▶ **Instructions for the task**
In the answer, each line from the top of the material through the line that contains "Besides the default" is restated exactly. No picture is given again.

______________________________

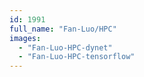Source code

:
```yaml
---
id: 1991
full_name: "Fan-Luo/HPC"
images: 
  - "Fan-Luo-HPC-dynet"
  - "Fan-Luo-HPC-tensorflow"
---
```

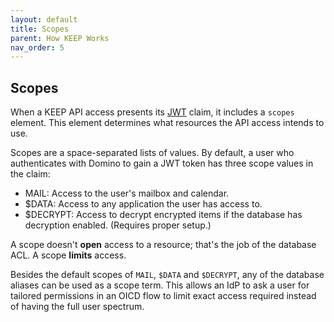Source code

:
 ```yaml
---
layout: default
title: Scopes
parent: How KEEP Works
nav_order: 5
---
```


## Scopes

When a KEEP API access presents its [JWT](https://jwt.io/) claim, it includes a `scopes` element.
This element determines what resources the API access intends to use.

Scopes are a space-separated lists of values. By default, a user who authenticates with Domino to gain a JWT token has three scope values in the claim:

- MAIL: Access to the user's mailbox and calendar.
- $DATA: Access to any application the user has access to.
- $DECRYPT: Access to decrypt encrypted items if the database has decryption enabled. (Requires proper setup.)

A scope doesn't **open** access to a resource; that's the job of the database ACL. A scope **limits** access.

Besides the default scopes of `MAIL`, `$DATA` and `$DECRYPT`, any of the database aliases can be used as a scope term.
This allows an IdP to ask a user for tailored permissions in an OICD flow to limit exact access required instead of having the full user spectrum.
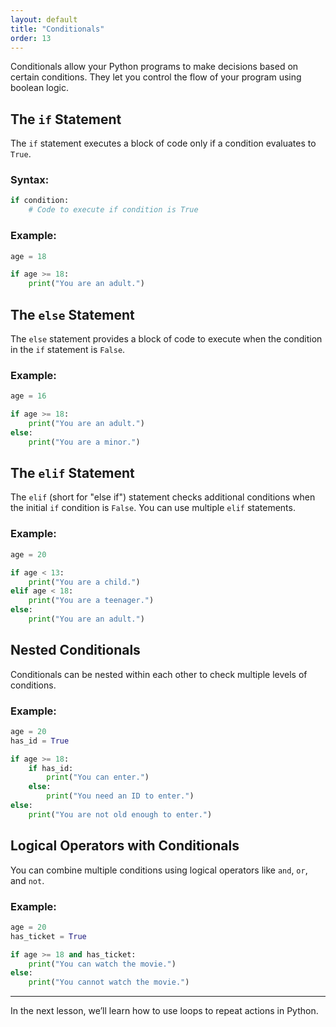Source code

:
 ```yaml
---
layout: default
title: "Conditionals"
order: 13
---
```


Conditionals allow your Python programs to make decisions based on certain conditions. They let you control the flow of your program using boolean logic.

## The `if` Statement

The `if` statement executes a block of code only if a condition evaluates to `True`.

### Syntax:
```python
if condition:
    # Code to execute if condition is True
```

### Example:
```python
age = 18

if age >= 18:
    print("You are an adult.")
```

## The `else` Statement

The `else` statement provides a block of code to execute when the condition in the `if` statement is `False`.

### Example:
```python
age = 16

if age >= 18:
    print("You are an adult.")
else:
    print("You are a minor.")
```

## The `elif` Statement

The `elif` (short for "else if") statement checks additional conditions when the initial `if` condition is `False`. You can use multiple `elif` statements.

### Example:
```python
age = 20

if age < 13:
    print("You are a child.")
elif age < 18:
    print("You are a teenager.")
else:
    print("You are an adult.")
```

## Nested Conditionals

Conditionals can be nested within each other to check multiple levels of conditions.

### Example:
```python
age = 20
has_id = True

if age >= 18:
    if has_id:
        print("You can enter.")
    else:
        print("You need an ID to enter.")
else:
    print("You are not old enough to enter.")
```

## Logical Operators with Conditionals

You can combine multiple conditions using logical operators like `and`, `or`, and `not`.

### Example:
```python
age = 20
has_ticket = True

if age >= 18 and has_ticket:
    print("You can watch the movie.")
else:
    print("You cannot watch the movie.")
```

---

In the next lesson, we’ll learn how to use loops to repeat actions in Python.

______________________________

▶ **The answer**
Source code

:
```yaml
---
id: 1991
full_name: "Fan-Luo/HPC"
images: 
  - "Fan-Luo-HPC-dynet"
  - "Fan-Luo-HPC-tensorflow"
---
```

Source code

:
 ```yaml
---
layout: default
title: Scopes
parent: How KEEP Works
nav_order: 5
---
```


## Scopes

When a KEEP API access presents its [JWT](https://jwt.io/) claim, it includes a `scopes` element.
This element determines what resources the API access intends to use.

Scopes are a space-separated lists of values. By default, a user who authenticates with Domino to gain a JWT token has three scope values in the claim:

- MAIL: Access to the user's mailbox and calendar.
- $DATA: Access to any application the user has access to.
- $DECRYPT: Access to decrypt encrypted items if the database has decryption enabled. (Requires proper setup.)

A scope doesn't **open** access to a resource; that's the job of the database ACL. A scope **limits** access.

Besides the default scopes of `MAIL`, `$DATA` and `$DECRYPT`, any of the database aliases can be used as a scope term.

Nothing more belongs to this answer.